Pernyataan tersebut didukung oleh Hendarman, Ketua Dewan Pengurus Wilayah (DPW) SPI Bengkulu. Ia menyampaikan bahwa saat ini petani sulit untuk bercocok tanam akibat sulit untuk memprediksi cuaca yang tidak lagi sesuai dengan kalender pertanian.
Hepy Nur dari KPBI melanjutkan, dalam perspektif buruh isu perubahan iklim memang bukan menjadi isu mainstream yang dibahas. Namun ada beberapa hal yang menjadi perhatian, khususnya buruh di bidang kelistrikan.
“Hal yang ingin kami tambahkan dari aspek buruh adalah penguasaan aset industri atau perusahaan, dalam konteks industri kelistrikan. Ada dorongan yang cukup besar dengan dukungan pendanaan dari Bank Pembangunan Asia (ADB) tentang penghentian pembangkit listrik tenaga fosil. Hal yang kami tekankan adalah adanya transisi yang berkeadilan. Perubahan industi ke arah ramah lingkungan harus memperhatikan nasib pekerja, jangan sampai mengakibatkan pemutusan hubungan kerja bagi buruh,” katanya.
Gunawan dari IHCS menekankan krisis iklim melahirkan spektrum baru konflik agraria, munculnya perampasan tanah dan konflik-konflik agraria baru atas nama pembangunan berkelanjutan dan perubahan iklim.

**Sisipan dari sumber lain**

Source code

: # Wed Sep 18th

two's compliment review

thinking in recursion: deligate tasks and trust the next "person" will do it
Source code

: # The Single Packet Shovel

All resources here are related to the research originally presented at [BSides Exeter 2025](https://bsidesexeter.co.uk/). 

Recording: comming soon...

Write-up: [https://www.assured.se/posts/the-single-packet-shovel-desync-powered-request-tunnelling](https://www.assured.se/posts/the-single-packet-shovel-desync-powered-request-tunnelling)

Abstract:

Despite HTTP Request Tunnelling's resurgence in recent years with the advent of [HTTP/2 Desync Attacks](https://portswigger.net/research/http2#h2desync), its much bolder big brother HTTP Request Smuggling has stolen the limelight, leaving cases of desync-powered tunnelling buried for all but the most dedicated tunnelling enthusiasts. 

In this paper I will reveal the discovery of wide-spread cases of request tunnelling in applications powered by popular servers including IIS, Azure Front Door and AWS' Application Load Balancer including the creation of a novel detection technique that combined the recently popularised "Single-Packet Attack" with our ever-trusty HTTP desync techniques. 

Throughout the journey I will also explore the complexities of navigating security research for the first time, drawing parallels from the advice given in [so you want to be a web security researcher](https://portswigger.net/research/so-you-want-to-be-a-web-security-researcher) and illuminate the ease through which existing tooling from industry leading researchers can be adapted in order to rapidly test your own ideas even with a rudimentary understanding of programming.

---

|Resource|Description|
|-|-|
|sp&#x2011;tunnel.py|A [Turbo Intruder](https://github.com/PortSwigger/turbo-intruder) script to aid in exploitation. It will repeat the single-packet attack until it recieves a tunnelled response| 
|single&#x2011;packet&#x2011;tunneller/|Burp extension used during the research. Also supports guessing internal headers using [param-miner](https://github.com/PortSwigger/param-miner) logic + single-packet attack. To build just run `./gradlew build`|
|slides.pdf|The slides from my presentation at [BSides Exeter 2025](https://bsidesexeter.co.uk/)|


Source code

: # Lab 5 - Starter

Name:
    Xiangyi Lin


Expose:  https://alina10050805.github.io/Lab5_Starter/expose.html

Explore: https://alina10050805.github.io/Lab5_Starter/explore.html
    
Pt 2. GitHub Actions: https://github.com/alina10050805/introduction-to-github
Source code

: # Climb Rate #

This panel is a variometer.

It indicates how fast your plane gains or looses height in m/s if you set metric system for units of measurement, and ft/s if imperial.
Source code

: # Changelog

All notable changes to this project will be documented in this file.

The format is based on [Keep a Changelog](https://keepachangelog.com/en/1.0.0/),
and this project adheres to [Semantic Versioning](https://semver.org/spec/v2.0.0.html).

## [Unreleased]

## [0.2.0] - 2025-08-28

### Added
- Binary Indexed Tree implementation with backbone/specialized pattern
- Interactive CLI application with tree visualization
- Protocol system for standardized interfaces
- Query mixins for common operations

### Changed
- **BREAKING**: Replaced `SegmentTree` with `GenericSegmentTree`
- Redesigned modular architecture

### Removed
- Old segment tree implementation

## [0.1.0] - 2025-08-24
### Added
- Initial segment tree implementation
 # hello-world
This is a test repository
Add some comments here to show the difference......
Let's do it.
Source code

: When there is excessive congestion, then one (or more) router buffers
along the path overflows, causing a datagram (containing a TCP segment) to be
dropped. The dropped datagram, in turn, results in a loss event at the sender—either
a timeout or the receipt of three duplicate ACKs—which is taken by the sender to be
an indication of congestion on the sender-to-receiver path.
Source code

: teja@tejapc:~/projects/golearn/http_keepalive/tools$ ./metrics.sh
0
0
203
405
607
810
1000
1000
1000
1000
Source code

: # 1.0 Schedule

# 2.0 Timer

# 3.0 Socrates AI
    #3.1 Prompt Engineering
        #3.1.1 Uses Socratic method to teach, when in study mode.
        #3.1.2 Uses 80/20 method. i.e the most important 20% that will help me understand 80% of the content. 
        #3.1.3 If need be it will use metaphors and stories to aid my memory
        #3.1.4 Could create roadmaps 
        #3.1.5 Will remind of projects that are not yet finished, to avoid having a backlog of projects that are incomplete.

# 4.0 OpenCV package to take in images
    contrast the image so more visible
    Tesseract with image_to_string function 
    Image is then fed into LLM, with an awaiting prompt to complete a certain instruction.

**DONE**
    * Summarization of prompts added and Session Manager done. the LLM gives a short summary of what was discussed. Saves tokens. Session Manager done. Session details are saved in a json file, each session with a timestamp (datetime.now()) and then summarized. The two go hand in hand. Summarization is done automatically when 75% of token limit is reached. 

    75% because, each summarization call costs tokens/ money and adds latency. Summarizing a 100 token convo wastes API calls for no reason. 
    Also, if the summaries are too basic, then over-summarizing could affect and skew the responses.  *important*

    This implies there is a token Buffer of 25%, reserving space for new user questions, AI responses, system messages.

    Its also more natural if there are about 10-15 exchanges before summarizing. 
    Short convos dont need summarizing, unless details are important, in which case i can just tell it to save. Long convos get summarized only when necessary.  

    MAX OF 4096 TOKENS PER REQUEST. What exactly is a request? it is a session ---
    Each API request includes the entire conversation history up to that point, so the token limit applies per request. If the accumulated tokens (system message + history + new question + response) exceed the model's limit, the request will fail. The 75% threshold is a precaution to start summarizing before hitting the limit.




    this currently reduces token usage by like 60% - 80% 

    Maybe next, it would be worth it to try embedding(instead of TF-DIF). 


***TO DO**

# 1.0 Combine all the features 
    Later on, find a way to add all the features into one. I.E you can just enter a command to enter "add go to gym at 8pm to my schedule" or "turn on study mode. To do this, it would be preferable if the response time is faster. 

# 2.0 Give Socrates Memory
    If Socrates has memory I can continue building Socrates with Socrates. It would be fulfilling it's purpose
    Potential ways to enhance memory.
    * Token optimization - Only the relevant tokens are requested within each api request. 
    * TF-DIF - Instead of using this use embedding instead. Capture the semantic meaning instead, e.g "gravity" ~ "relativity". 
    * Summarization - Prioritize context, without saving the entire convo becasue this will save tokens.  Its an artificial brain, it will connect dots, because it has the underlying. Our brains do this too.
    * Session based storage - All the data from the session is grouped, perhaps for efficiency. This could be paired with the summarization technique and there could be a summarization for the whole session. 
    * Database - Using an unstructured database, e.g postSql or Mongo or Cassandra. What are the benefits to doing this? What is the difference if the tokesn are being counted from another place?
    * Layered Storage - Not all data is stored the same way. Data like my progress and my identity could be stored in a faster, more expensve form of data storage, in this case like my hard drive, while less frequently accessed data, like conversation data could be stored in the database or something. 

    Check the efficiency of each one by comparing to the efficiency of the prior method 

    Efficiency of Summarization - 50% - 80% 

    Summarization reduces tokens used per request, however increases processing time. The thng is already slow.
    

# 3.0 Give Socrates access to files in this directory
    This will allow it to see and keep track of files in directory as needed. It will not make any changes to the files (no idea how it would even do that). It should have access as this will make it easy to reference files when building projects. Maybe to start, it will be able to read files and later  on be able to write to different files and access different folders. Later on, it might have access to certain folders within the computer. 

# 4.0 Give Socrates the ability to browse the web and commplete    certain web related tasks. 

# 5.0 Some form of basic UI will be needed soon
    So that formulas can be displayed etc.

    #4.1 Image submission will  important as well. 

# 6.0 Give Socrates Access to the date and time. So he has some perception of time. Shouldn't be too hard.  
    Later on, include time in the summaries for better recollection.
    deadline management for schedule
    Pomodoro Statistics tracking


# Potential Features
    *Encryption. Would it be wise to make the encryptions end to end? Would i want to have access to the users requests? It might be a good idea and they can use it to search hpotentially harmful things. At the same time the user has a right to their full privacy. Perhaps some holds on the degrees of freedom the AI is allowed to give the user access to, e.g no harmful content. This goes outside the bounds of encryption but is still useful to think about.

“Perampasan tanah atas nama lingkungan hidup dan pembangunan berkelanjutan juga semakin masif mengingat ruang perampasan tanah terbuka di dalam UU Cipta Kerja. Begitu juga dalam aspek kedaulatan petani. Kita ketahui revisi terhadap UU Sistem Budidaya Pertanian Berkelanjutan dalam UU Cipta Kerja berakibat pada hilangnya pengaturan mengenai investasi di bidang perbenihan. Kita akan didorong untuk menggunakan kekuatan korporasi dibandingkan bersandar kepada kekuatan masyarakat lokal,” katanya.
Parid Ridwanudin dari IGJ menekankan, berapa kali pun COP diselenggarakan, tidak akan mengubah krisis lingkungan hidup global karena kepentingan dagang dan investasi negara-negara maju yang berhimpun dalam G-20 tidak pernah dievaluasi, dikoreksi dan dihentikan. Perdagangan dan investasi yang dijalankan oleh negara-negara G20 selama ini bercorak ekstraktif dan eksploitatif, seperti mendorong deforestasi dan mencemari lautan.
“Dengan demikian, krisis iklim tidak bisa dilepaskan dari wacana dan praktik perdagangan serta investasi antar negara terutama yang didominasi oleh negara-negara yang berhimpun di G-20. Sebanyak 75 persen perdagangan global itu berada di negara-negara G-20. pada saat yang sama 84 persen emisi global dihasilkan dari lalu lintas perdagangan dan investasi ini,” jelasnya.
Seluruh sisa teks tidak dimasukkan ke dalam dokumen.